Records from a data collection
=======
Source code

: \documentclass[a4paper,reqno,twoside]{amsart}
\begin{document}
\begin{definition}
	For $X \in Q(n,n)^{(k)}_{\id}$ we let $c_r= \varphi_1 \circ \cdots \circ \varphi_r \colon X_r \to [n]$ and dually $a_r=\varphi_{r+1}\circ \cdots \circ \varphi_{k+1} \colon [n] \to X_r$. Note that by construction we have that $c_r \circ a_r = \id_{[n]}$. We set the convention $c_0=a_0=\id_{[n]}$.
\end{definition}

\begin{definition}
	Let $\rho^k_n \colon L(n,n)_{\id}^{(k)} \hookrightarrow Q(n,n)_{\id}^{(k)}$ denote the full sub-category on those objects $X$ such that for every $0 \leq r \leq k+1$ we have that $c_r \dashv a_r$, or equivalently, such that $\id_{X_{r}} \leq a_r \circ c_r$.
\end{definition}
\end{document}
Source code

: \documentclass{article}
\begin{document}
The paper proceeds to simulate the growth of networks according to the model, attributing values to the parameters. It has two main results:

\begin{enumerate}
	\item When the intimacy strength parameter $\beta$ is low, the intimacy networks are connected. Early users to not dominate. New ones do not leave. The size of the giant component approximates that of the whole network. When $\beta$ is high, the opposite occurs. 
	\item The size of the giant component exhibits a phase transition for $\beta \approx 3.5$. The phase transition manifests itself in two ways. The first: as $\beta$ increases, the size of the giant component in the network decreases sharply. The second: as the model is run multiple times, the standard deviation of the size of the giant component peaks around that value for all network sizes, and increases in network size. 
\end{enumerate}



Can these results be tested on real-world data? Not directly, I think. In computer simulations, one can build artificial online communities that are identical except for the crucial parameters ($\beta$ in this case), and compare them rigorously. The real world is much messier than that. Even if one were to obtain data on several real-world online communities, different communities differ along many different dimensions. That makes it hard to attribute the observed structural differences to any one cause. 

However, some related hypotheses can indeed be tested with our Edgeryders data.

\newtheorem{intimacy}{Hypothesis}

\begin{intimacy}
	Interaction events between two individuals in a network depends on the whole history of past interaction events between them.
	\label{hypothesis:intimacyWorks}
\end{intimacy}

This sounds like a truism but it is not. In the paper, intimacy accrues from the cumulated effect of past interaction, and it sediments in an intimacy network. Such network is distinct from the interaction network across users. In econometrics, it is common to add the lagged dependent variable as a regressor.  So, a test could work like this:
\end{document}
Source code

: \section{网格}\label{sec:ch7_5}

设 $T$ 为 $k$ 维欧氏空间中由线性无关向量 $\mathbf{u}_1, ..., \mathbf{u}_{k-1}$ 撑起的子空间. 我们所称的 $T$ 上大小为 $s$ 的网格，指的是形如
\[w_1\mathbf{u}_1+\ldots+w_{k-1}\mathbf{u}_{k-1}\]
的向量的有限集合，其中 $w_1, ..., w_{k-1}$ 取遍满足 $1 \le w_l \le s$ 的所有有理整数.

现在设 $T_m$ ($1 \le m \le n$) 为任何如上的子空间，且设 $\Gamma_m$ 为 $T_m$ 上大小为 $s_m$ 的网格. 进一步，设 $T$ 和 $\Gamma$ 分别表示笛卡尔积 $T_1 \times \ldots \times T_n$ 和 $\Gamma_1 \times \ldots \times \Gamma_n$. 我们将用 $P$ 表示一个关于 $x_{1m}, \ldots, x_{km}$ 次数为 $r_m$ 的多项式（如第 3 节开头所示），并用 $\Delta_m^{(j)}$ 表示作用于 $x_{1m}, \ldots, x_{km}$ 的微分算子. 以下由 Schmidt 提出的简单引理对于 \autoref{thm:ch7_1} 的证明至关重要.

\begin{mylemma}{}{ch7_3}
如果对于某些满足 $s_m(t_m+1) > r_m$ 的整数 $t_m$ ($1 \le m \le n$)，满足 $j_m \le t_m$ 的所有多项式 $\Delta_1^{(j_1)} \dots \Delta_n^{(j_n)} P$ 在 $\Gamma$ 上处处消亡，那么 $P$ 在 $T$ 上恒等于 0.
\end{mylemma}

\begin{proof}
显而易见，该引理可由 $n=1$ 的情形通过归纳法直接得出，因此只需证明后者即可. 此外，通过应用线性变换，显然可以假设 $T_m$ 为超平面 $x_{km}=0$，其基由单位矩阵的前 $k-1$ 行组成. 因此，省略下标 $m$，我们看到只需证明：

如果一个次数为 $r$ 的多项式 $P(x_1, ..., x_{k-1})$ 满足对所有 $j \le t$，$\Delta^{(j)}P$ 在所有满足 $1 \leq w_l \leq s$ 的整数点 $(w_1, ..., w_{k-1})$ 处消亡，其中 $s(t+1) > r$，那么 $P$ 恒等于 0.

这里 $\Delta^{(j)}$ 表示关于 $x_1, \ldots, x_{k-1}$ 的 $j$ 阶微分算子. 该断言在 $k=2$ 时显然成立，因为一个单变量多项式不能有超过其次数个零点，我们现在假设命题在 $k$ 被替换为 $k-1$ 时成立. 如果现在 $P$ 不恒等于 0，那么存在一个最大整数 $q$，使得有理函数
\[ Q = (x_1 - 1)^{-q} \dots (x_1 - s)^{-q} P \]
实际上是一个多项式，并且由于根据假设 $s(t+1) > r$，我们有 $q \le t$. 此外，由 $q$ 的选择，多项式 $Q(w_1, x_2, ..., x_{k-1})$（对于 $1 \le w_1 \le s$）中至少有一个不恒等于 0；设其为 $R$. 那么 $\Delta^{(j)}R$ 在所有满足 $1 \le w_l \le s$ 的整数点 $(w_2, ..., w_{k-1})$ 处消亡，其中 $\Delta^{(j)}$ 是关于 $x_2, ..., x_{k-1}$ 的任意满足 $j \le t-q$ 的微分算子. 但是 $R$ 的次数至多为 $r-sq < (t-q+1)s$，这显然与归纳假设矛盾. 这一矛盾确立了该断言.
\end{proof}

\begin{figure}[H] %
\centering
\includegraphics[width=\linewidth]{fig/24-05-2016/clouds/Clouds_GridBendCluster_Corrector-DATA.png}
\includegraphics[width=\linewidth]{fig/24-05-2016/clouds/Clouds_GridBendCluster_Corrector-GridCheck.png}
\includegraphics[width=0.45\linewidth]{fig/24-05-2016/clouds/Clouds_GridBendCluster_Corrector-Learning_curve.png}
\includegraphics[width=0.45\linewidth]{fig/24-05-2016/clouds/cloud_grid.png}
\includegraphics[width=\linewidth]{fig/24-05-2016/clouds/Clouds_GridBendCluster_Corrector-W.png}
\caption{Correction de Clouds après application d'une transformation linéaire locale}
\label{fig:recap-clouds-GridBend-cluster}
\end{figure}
=======
▸ Task directions: Above are some records; copy each line there that contains "在所有满足".

▸ Result of the exercise:
如果一个次数为 $r$ 的多项式 $P(x_1, ..., x_{k-1})$ 满足对所有 $j \le t$，$\Delta^{(j)}P$ 在所有满足 $1 \leq w_l \leq s$ 的整数点 $(w_1, ..., w_{k-1})$ 处消亡，其中 $s(t+1) > r$，那么 $P$ 恒等于 0.
实际上是一个多项式，并且由于根据假设 $s(t+1) > r$，我们有 $q \le t$. 此外，由 $q$ 的选择，多项式 $Q(w_1, x_2, ..., x_{k-1})$（对于 $1 \le w_1 \le s$）中至少有一个不恒等于 0；设其为 $R$. 那么 $\Delta^{(j)}R$ 在所有满足 $1 \le w_l \le s$ 的整数点 $(w_2, ..., w_{k-1})$ 处消亡，其中 $\Delta^{(j)}$ 是关于 $x_2, ..., x_{k-1}$ 的任意满足 $j \le t-q$ 的微分算子. 但是 $R$ 的次数至多为 $r-sq < (t-q+1)s$，这显然与归纳假设矛盾. 这一矛盾确立了该断言.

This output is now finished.